>>>>
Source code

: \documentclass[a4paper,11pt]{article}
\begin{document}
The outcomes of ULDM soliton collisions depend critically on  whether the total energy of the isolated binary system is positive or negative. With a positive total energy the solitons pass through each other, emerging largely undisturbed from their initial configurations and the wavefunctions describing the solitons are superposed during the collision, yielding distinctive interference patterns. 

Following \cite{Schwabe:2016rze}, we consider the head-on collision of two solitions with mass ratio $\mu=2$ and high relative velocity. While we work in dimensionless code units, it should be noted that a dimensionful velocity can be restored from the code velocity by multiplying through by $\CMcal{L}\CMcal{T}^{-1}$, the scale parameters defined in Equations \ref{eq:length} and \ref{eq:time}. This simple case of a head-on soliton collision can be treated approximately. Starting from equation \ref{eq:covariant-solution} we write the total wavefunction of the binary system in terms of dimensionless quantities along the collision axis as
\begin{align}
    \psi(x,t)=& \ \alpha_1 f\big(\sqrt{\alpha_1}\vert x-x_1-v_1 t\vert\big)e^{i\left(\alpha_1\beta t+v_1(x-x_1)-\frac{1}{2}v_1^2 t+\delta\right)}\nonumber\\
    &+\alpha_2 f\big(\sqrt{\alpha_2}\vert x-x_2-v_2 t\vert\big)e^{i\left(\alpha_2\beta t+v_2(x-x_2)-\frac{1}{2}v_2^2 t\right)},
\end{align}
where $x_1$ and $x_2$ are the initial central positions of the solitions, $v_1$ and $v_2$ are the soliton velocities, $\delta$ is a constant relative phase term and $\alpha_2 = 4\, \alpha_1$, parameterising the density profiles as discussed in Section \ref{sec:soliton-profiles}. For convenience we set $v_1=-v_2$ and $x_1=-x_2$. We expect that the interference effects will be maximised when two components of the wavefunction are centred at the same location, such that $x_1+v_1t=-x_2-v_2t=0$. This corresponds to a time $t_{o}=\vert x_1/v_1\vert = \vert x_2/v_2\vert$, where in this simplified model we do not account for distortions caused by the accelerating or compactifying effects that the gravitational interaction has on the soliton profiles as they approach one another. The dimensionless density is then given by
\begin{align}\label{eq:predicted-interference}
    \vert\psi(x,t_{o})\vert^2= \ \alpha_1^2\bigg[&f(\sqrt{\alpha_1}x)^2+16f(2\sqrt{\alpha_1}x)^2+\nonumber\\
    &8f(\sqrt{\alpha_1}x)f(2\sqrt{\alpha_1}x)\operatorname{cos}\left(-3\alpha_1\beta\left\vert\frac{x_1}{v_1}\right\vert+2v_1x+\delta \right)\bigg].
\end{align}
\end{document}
<<<<
• Exercise requirements: Return only those lines of the records that contain the string "beta".

• Solved problem:
    \psi(x,t)=& \ \alpha_1 f\big(\sqrt{\alpha_1}\vert x-x_1-v_1 t\vert\big)e^{i\left(\alpha_1\beta t+v_1(x-x_1)-\frac{1}{2}v_1^2 t+\delta\right)}\nonumber\\
    &+\alpha_2 f\big(\sqrt{\alpha_2}\vert x-x_2-v_2 t\vert\big)e^{i\left(\alpha_2\beta t+v_2(x-x_2)-\frac{1}{2}v_2^2 t\right)},
    &8f(\sqrt{\alpha_1}x)f(2\sqrt{\alpha_1}x)\operatorname{cos}\left(-3\alpha_1\beta\left\vert\frac{x_1}{v_1}\right\vert+2v_1x+\delta \right)\bigg].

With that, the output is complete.